There are two main types of unused oil wells: abandoned wells and orphaned wells. Abandoned wells are known to the managing companies, which have chosen to stop operations. In contrast, orphaned wells are no longer in production, and their managing companies are either out of business or unknown. According to the U.S. Department of the Interior, orphaned wells pose serious environmental hazards. They can pollute water sources and emit harmful gases like methane, contributing to public health risks. These wells can also be affected by natural disasters, such as floods and earthquakes, further endangering local ecosystems.
The Environmental Protection Agency estimates there are around 4 million abandoned oil and gas wells across 27 states. Of these, more than 117,000 are classified as orphaned, meaning no responsible company is monitoring their environmental impact. Many of these wells have been abandoned for decades, making them hard to locate due to overgrown vegetation and difficult terrain. For example, in West Virginia, thousands of orphaned wells remain undocumented alongside at least 6,500 that are known. In Texas, the Railroad Commission estimates there are about 8,500 inactive wells that still need to be capped, although experts believe the true number is much higher.
The risks associated with orphaned wells are escalating. Many of these wells date back to World War II and the 1980s. They were sealed with steel and cement, but corrosion from contaminated water and oil has compromised these materials. Some previously capped wells are now leaking due to ineffective sealing.
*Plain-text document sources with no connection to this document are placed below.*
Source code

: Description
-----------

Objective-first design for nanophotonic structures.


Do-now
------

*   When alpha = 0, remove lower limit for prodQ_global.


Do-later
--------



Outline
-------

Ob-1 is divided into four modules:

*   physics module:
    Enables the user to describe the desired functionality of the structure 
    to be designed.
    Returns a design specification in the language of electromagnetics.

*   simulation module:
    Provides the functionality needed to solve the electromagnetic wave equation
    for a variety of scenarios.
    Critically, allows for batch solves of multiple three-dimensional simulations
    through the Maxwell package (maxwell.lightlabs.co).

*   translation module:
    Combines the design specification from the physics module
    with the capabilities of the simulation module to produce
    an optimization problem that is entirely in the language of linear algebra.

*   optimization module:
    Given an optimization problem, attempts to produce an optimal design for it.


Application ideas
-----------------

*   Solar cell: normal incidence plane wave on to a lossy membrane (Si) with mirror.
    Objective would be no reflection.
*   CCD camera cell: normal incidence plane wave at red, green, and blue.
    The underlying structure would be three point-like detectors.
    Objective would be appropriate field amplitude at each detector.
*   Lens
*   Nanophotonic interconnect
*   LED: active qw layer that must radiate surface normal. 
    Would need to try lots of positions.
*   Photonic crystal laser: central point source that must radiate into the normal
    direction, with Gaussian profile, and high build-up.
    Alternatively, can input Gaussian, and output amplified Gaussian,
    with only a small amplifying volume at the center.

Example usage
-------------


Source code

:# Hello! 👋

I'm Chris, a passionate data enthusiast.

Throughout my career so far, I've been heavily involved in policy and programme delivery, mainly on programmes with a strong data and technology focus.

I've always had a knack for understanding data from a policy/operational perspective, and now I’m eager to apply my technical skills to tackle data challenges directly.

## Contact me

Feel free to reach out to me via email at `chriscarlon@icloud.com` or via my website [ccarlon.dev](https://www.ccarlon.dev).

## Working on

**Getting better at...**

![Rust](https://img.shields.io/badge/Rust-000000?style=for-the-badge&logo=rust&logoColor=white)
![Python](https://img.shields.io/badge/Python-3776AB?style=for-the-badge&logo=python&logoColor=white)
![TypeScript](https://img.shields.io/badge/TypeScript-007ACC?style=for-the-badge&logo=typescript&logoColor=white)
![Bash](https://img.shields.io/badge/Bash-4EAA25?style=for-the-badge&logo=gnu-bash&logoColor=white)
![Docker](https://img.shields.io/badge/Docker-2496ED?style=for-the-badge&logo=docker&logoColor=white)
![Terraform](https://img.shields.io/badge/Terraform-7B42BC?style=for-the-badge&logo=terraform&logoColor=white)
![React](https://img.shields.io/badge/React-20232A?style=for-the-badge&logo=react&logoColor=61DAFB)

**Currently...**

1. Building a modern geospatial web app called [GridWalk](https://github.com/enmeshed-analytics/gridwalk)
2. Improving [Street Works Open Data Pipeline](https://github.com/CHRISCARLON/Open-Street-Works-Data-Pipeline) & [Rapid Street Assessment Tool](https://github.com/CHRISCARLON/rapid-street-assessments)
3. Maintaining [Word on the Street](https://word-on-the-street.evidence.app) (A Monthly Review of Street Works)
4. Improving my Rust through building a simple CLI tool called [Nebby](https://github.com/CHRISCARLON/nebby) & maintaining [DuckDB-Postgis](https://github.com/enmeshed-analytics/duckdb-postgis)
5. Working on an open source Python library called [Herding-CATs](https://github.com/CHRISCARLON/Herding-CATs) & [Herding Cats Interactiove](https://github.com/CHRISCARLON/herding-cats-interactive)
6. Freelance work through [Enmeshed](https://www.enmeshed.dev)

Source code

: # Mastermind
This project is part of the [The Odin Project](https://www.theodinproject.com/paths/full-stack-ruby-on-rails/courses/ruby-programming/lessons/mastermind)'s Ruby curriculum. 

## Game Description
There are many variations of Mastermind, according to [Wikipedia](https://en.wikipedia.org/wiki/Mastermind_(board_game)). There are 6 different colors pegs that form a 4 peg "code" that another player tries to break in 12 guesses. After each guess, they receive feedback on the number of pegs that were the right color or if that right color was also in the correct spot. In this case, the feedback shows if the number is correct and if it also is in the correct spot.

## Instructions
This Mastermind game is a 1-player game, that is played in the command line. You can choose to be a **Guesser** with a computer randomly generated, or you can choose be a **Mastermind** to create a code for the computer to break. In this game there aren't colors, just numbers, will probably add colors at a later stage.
The recent fracking boom, which uses wastewater to fracture rock, may also pressurize old wells, increasing the risk of explosions.
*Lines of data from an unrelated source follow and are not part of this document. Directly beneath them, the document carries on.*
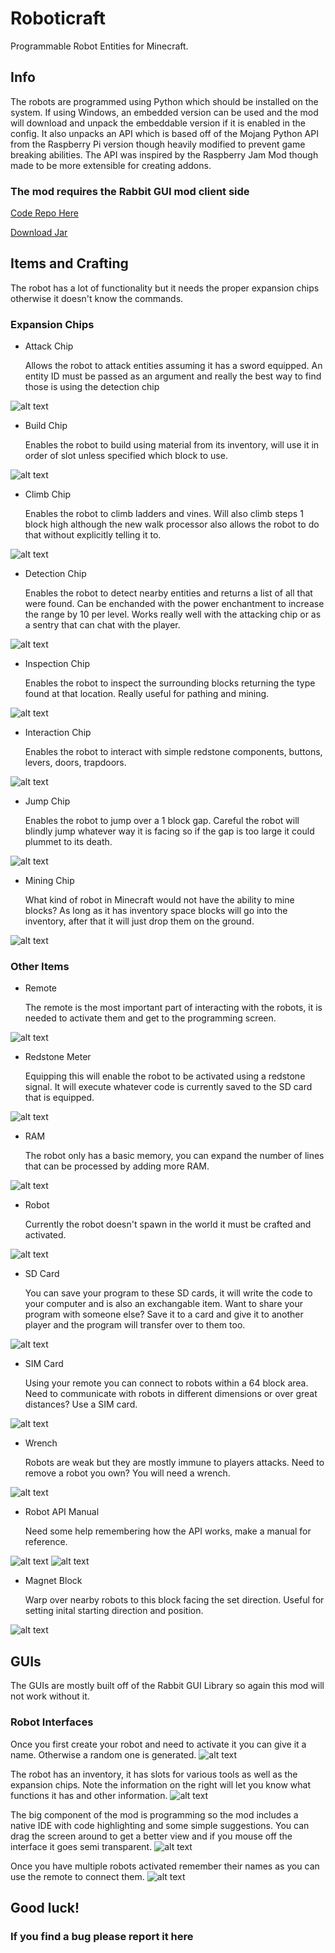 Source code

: # Roboticraft
Programmable Robot Entities for Minecraft.

## Info
The robots are programmed using Python which should be installed on the system. If using Windows, an embedded version can be used and the mod will download and unpack the embeddable version if it is enabled in the config. It also unpacks an API which is based off of the Mojang Python API from the Raspberry Pi version though heavily modified to prevent game breaking abilities. The API was inspired by the Raspberry Jam Mod though made to be more extensible for creating addons.

### The mod requires the Rabbit GUI mod client side 
[Code Repo Here](https://github.com/CityOfLearning/rabbit-gui/tree/1.12)

[Download Jar](https://github.com/CityOfLearning/rabbit-gui/releases/download/1.12.2.1/rabbit-gui.jar)

## Items and Crafting
The robot has a lot of functionality but it needs the proper expansion chips otherwise it doesn't know the commands.
### Expansion Chips
* Attack Chip

   Allows the robot to attack entities assuming it has a sword equipped. An entity ID must be passed as an argument and really the best way to find those is using the detection chip

![alt text](https://github.com/CityOfLearning/Robot/blob/master/images/attack.png "Attack Chip")

* Build Chip

   Enables the robot to build using material from its inventory, will use it in order of slot unless specified which block to use.
   

![alt text](https://github.com/CityOfLearning/Robot/blob/master/images/build.png "Build Chip")

* Climb Chip

   Enables the robot to climb ladders and vines. Will also climb steps 1 block high although the new walk processor also allows the robot to do that without explicitly telling it to.
   
![alt text](https://github.com/CityOfLearning/Robot/blob/master/images/climb.png "Climbing Chip")

* Detection Chip

   Enables the robot to detect nearby entities and returns a list of all that were found. Can be enchanded with the power enchantment to increase the range by 10 per level. Works really well with the attacking chip or as a sentry that can chat with the player.
   
![alt text](https://github.com/CityOfLearning/Robot/blob/master/images/detection.png "Detection Chip")

* Inspection Chip

   Enables the robot to inspect the surrounding blocks returning the type found at that location. Really useful for pathing and mining.
   
![alt text](https://github.com/CityOfLearning/Robot/blob/master/images/inspection.png "Inspection Chip")

* Interaction Chip

   Enables the robot to interact with simple redstone components, buttons, levers, doors, trapdoors. 
   
![alt text](https://github.com/CityOfLearning/Robot/blob/master/images/interact.png "Interaction Chip")

* Jump Chip

   Enables the robot to jump over a 1 block gap. Careful the robot will blindly jump whatever way it is facing so if the gap is too large it could plummet to its death. 
   
![alt text](https://github.com/CityOfLearning/Robot/blob/master/images/jump.png "Jump Chip")


* Mining Chip

   What kind of robot in Minecraft would not have the ability to mine blocks? As long as it has inventory space blocks will go into the inventory, after that it will just drop them on the ground.
   
![alt text](https://github.com/CityOfLearning/Robot/blob/master/images/mining.png "Mining Chip")

### Other Items
* Remote

   The remote is the most important part of interacting with the robots, it is needed to activate them and get to the programming screen.
   
![alt text](https://github.com/CityOfLearning/Robot/blob/master/images/remote.png "Robot Remote")

* Redstone Meter

   Equipping this will enable the robot to be activated using a redstone signal. It will execute whatever code is currently saved to the SD card that is equipped.
   
![alt text](https://github.com/CityOfLearning/Robot/blob/master/images/meter.png "Redstone Meter")

* RAM

   The robot only has a basic memory, you can expand the number of lines that can be processed by adding more RAM.
   
![alt text](https://github.com/CityOfLearning/Robot/blob/master/images/ram.png "RAM")

* Robot

   Currently the robot doesn't spawn in the world it must be crafted and activated.
   
![alt text](https://github.com/CityOfLearning/Robot/blob/master/images/robot_block.png "Robot")


* SD Card

   You can save your program to these SD cards, it will write the code to your computer and is also an exchangable item. Want to share your program with someone else? Save it to a card and give it to another player and the program will transfer over to them too.
   
![alt text](https://github.com/CityOfLearning/Robot/blob/master/images/sd_card.png "SD Card")


* SIM Card

   Using your remote you can connect to robots within a 64 block area. Need to communicate with robots in different dimensions or over great distances? Use a SIM card.
   
![alt text](https://github.com/CityOfLearning/Robot/blob/master/images/sim_card.png "SIM Card")

* Wrench

   Robots are weak but they are mostly immune to players attacks. Need to remove a robot you own? You will need a wrench.
   
![alt text](https://github.com/CityOfLearning/Robot/blob/master/images/wrench.png "Wrench")

* Robot API Manual

   Need some help remembering how the API works, make a manual for reference.
   
![alt text](https://github.com/CityOfLearning/Robot/blob/master/images/manual.png "Robot API Manual")
![alt text](https://github.com/CityOfLearning/Robot/blob/master/images/gui/manual2.png "Robot API Manual")

* Magnet Block

   Warp over nearby robots to this block facing the set direction. Useful for setting inital starting direction and position.
   
![alt text](https://github.com/CityOfLearning/Robot/blob/master/images/magnet.png "Magnet Block")

## GUIs
The GUIs are mostly built off of the Rabbit GUI Library so again this mod will not work without it.

### Robot Interfaces
Once you first create your robot and need to activate it you can give it a name. Otherwise a random one is generated.
![alt text](https://github.com/CityOfLearning/Robot/blob/master/images/gui/activate.png "Activation Gui")

The robot has an inventory, it has slots for various tools as well as the expansion chips. Note the information on the right will let you know what functions it has and other information.
![alt text](https://github.com/CityOfLearning/Robot/blob/master/images/gui/inventory.png "Robots Inventory")

The big component of the mod is programming so the mod includes a native IDE with code highlighting and some simple suggestions. You can drag the screen around to get a better view and if you mouse off the interface it goes semi transparent.
![alt text](https://github.com/CityOfLearning/Robot/blob/master/images/gui/program1.png "Programming Interface")

Once you have multiple robots activated remember their names as you can use the remote to connect them.
![alt text](https://github.com/CityOfLearning/Robot/blob/master/images/gui/remote.png "Remote Interface")

## Good luck!
### If you find a bug please report it here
One major challenge in addressing orphaned wells is the cost. Plugging an abandoned well can exceed $100,000, and if the sealing fails, costs could soar to $2 million due to required cleanup efforts. Columbia University estimates that capping 500,000 wells—around 15% of the total—could exceed $24 billion. Although the companies responsible for these wells should manage the costs, many are unknown or bankrupt, shifting the financial burden to the U.S. government.
The dangers posed by orphaned wells extend to both environmental and public health. Oil leaks can contaminate groundwater, while methane emissions are a significant contributor to climate change. Communities near these wells face health risks, as 4.6 million people live within half a mile of an abandoned well. Water testing by the San Antonio Testing Laboratory found that every liter of sampled water contained 0.05 milligrams of benzene, a highly carcinogenic substance found in oil.
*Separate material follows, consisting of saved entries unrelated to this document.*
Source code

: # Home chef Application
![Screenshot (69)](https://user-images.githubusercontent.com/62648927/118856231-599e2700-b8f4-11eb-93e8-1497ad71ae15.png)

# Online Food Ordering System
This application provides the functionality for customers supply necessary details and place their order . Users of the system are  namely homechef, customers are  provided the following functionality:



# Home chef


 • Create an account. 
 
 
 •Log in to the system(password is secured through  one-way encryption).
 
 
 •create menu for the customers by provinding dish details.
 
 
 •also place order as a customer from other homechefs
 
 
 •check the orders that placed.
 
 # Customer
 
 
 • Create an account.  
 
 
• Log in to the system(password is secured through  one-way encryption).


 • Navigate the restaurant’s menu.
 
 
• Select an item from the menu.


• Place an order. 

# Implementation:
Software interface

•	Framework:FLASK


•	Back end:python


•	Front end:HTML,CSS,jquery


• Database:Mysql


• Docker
To combat this issue, the Bipartisan Infrastructure Law allocated over $4.7 billion to address orphaned wells. However, this funding falls short of the total estimated costs for properly capping documented wells.
In addition to increased investment, monitoring efforts must improve. The Interior Department suggests that states monitor up to 5% of wells plugged with federal funds, but few comply. Dwayne Purvis, an advisor at Purvis Energy Advisors, emphasizes the need for vigilance, stating, “We know that our cement is brittle, that steel can corrode, and that the risk of failure increases over time.” New technologies, such as drones and artificial intelligence, could enhance the detection and monitoring of orphaned wells.
In summary, orphaned wells represent a growing environmental crisis in the United States. Increased research, funding, and effective monitoring are essential to mitigate the potential public health and environmental impacts of these abandoned sites.